For this month's We Should Cocoa, hosted by Chele at the Chocolate Teapot, the theme was a chocolate roulade/swiss roll. I knew immediately what I wanted to do, and headed straight for Peyton & Byrne British Baking. I adore this book, I know I've said it before, but it's just so pretty and pastel and... well, English, and the photography is lovely and the recipes are lovely and it's all just lovely. Go and buy it, I'm not giving you the recipe for this chocolate swiss roll, you'll just have to buy the book if you want it.

Anyway I've made a chocolate swiss roll and filled it with vanilla buttercream and raspberry jam (seedless/bitless so my husband, who is afraid of fruit, will actually eat it).



It cracked a bit on rolling but that was my own fault for letting it cool a bit too much before rolling it. It's a really nice, very simple recipe though, and very quick to make.



I've already seen a few other entries for this month's We Should Cocoa and most of them are a lot more elaborate and impressive than mine, but I do love an old fashioned swiss roll so I'm really quite happy with how this one turned out :)

Good news! My poor dead Macbook (RIP) has been replaced by the insurance company. I now have a shiny new one that's absolutely lovely and I've managed to install Photoshop after much faffing about, so hopefully my posts will be a bit more prolific from now on.

Sunday, 22 May 2011

Millionaire's shortbread. Better than birthday cake.


Yesterday was our friend Mike's 40th birthday, and his missus organised a surprise party for him at our local pub, complete with live band, helium balloons and a barbecue with the best fried onions EVER. I knew she'd ordered him a birthday cake, but I couldn't let a 40th birthday go by without offering the birthday boy some sort of baked product. Obviously. So knowing that Mike is a fan of millionaire's shortbread, I brought home a huge baking tin from work and made him a massive batch of it, all for himself :)

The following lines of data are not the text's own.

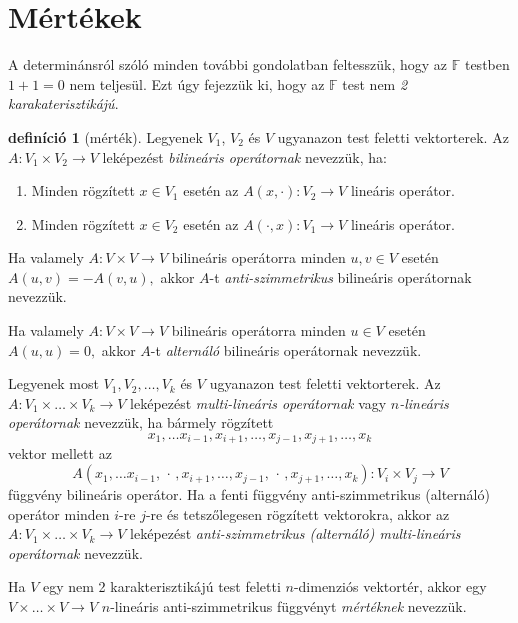 \documentclass[9pt, a4paper, showtrims]{memoir}
\theoremstyle{plain}
\theoremstyle{remark}
\theoremstyle{definition}
\newtheorem{definition}[proposition]{definíció}
\begin{document}
\section{Mértékek}
A determinánsról szóló minden további gondolatban feltesszük, 
hogy az $\mathbb{F}$ testben $1+1=0$ nem teljesül.
Ezt úgy fejezzük ki, hogy az $\mathbb{F}$ test nem \emph{2 karakaterisztikájú}.
\begin{definition}[mérték]
    Legyenek $V_{1}$, $V_{2}$ és $V$ ugyanazon test feletti vektorterek. 
    Az $A:V_{1}\times V_{2}\rightarrow V$ leképezést \emph{bilineáris operátornak}
    nevezzük, ha:
    \begin{enumerate}
        \item 
            Minden rögzített $x\in V_{1}$ esetén az $A\left( x,\cdot \right):V_{2}\rightarrow V$ lineáris operátor.
        \item 
            Minden rögzített $x\in V_{2}$ esetén az $A\left( \cdot ,x\right):V_{1}\rightarrow V$ lineáris operátor.
    \end{enumerate}

    Ha valamely $A:V\times V\rightarrow V$ bilineáris operátorra minden $u,v\in V$ esetén 
    \(
        A\left( u,v\right) =-A\left( v,u\right), 
    \)
    akkor $A$-t \emph{anti-szimmetrikus} bilineáris operátornak nevezzük.

    Ha valamely $A:V\times V\rightarrow V$ bilineáris operátorra minden $u\in V$ esetén 
    \(
        A\left( u,u\right) = 0,
    \)
    akkor $A$-t \emph{alternáló} bilineáris operátornak nevezzük.

    Legyenek most $V_{1},V_{2},\ldots ,V_{k}$ és $V$ ugyanazon test feletti vektorterek. 
    Az $A:V_{1}\times \ldots \times V_{k}\rightarrow V$ leképezést \emph{multi-lineáris operátornak} 
    vagy $n$\emph{-lineáris operátornak }nevezzük, 
    ha bármely rögzített 
    \[
        x_{1},\ldots x_{i-1},x_{i+1},\ldots ,x_{j-1},x_{j+1},\ldots ,x_{k}
    \]
    vektor mellett az 
    \[
        A\left( x_{1},\ldots x_{i-1},\,\cdot\, ,x_{i+1},\ldots ,x_{j-1},\,\cdot\, ,x_{j+1},\ldots ,x_{k}\right)
        :
        V_{i}\times V_{j}\rightarrow V
    \]
    függvény bilineáris operátor. 
    Ha a fenti függvény anti-szimmetrikus (alternáló) operátor minden $i$-re $j$-re és tetszőlegesen rögzített vektorokra, 
    akkor az 
    $A:V_{1}\times \ldots \times V_{k}\rightarrow V$ 
    leképezést \emph{anti-szimmetrikus (alternáló) multi-lineáris operátornak} nevezzük.

    Ha $V$ egy nem 2 karakterisztikájú test feletti $n$-dimenziós vektortér, akkor egy 
    $V\times \dots \times V\to V$ $n$-lineáris anti-szimmetrikus függvényt \emph{mértéknek} nevezzük.
\end{definition}
\end{document}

The recipe I use for this yummy treat comes from the Hairy Bikers Mums Know Best cookbook (the first one), which my lovely husband managed to get Dave and Si to sign for me when they visited his office. It's a great book, full of the sort of food your mum/granny used to make, real good family grub. It's worth buying just for this recipe and one for spaghetti carbonara, but really every recipe in it is a winner.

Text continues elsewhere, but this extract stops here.